“Descobrimos que exatamente a doutrina que é vista como a mais ultrapassada é a única salvaguarda das novas democracias da terra. Descobrimos que a doutrina aparentemente mais impopular é a única força do povo. Em suma, descobrimos que a única negação lógica da oligarquia estava na afirmação do pecado original. Eu sustento que isso acontece em todos os outros casos”. (G. K. Chesterton)
Sempre que me perguntam o que penso ser necessário para recuperar a educação de nosso tão vilipendiado país, a primeira coisa que me vem à cabeça, e o que sempre respondo, é que precisamos de uma profunda refundação de nossa cultura.
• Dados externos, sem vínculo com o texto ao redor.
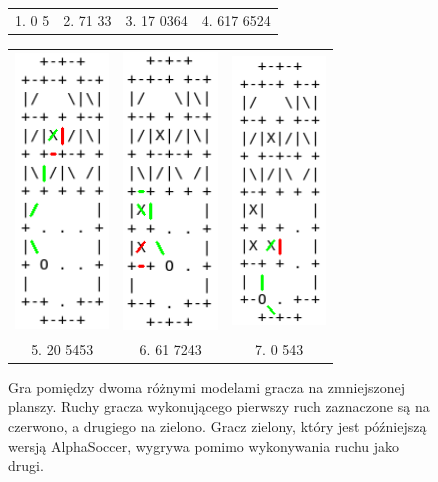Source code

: \documentclass[licencjacka]{pracamgr}
\begin{document}
\begin{figure}
\begin{tabular}{cccc}
  1. 0 5 & 2. 71 33 & 3. 17 0364 & 4. 617 6524 \\[6pt]
\end{tabular}
\begin{tabular}{ccc}
  \includegraphics[width=25mm]{small4} & \includegraphics[width=25mm]{small5} &
  \includegraphics[width=25mm]{small6} \\
  5. 20 5453 & 6. 61 7243 & 7. 0 543
\end{tabular}
\caption{Gra pomiędzy dwoma różnymi modelami gracza na zmniejszonej planszy. Ruchy gracza wykonującego pierwszy ruch zaznaczone są na czerwono, a drugiego na zielono. Gracz zielony, który jest późniejszą wersją AlphaSoccer, wygrywa pomimo wykonywania ruchu jako drugi. }
\end{figure}
\end{document}
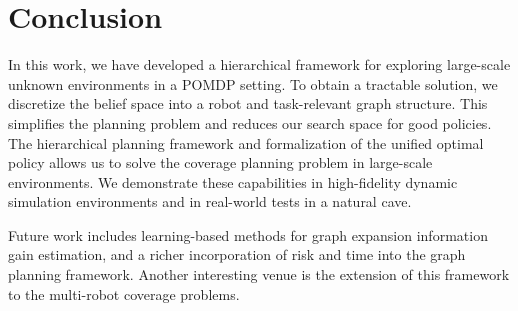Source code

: \documentclass[letterpaper]{article} %
\begin{document}





\section{Conclusion}\label{sec:conclusion}



In this work, we have developed a hierarchical framework for exploring large-scale unknown environments in a POMDP setting. 
To obtain a tractable solution, we discretize the belief space into a robot and task-relevant graph structure. This simplifies the planning problem and reduces our search space for good policies.
The hierarchical planning framework and formalization of the unified optimal policy allows us to solve the coverage planning problem in large-scale environments.
We demonstrate these capabilities in high-fidelity dynamic simulation environments and in real-world tests in a natural cave.  

Future work includes learning-based methods for graph expansion information gain estimation, and a richer incorporation of risk and time into the graph planning framework. %
Another interesting venue is the extension of this framework to the multi-robot coverage problems.
\end{document}
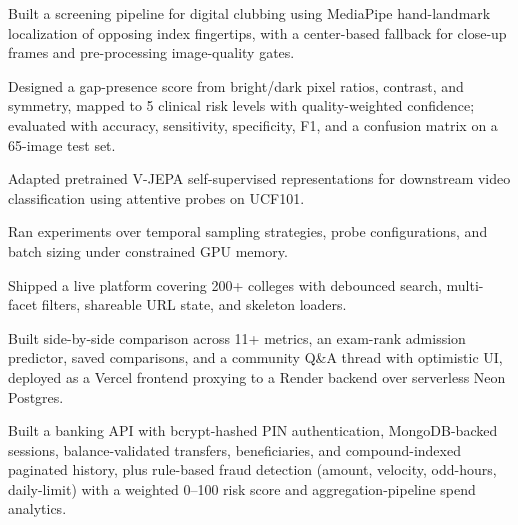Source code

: \documentclass[a4paper,10pt]{article}
\begin{document}
\begin{points}
  \item Built a screening pipeline for digital clubbing using MediaPipe hand-landmark localization of opposing index fingertips, with a center-based fallback for close-up frames and pre-processing image-quality gates.
  \item Designed a gap-presence score from bright/dark pixel ratios, contrast, and symmetry, mapped to 5 clinical risk levels with quality-weighted confidence; evaluated with accuracy, sensitivity, specificity, F1, and a confusion matrix on a 65-image test set.
\end{points}
\gap

\begin{points}
  \item Adapted pretrained V-JEPA self-supervised representations for downstream video classification using attentive probes on UCF101.
  \item Ran experiments over temporal sampling strategies, probe configurations, and batch sizing under constrained GPU memory.
\end{points}
\gap

\begin{points}
  \item Shipped a live platform covering 200+ colleges with debounced search, multi-facet filters, shareable URL state, and skeleton loaders.
  \item Built side-by-side comparison across 11+ metrics, an exam-rank admission predictor, saved comparisons, and a community Q\&A thread with optimistic UI, deployed as a Vercel frontend proxying to a Render backend over serverless Neon Postgres.
\end{points}
\gap

\begin{points}
  \item Built a banking API with bcrypt-hashed PIN authentication, MongoDB-backed sessions, balance-validated transfers, beneficiaries, and compound-indexed paginated history, plus rule-based fraud detection (amount, velocity, odd-hours, daily-limit) with a weighted 0--100 risk score and aggregation-pipeline spend analytics.
\end{points}
\end{document}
Precisamos recuperar os valores que formaram nossa civilização e transmiti-los às novas gerações; um trabalho longo e árduo, mas fundamental. Dentre os valores que penso serem imprescindíveis, estão os valores históricos, biográficos e culturais, que, dominados por interpretações criticistas – marxistas em sua base –, separaram a história de modo maniqueísta e estanque, reduzindo tudo tão somente a uma disputa entre opressores e oprimidos.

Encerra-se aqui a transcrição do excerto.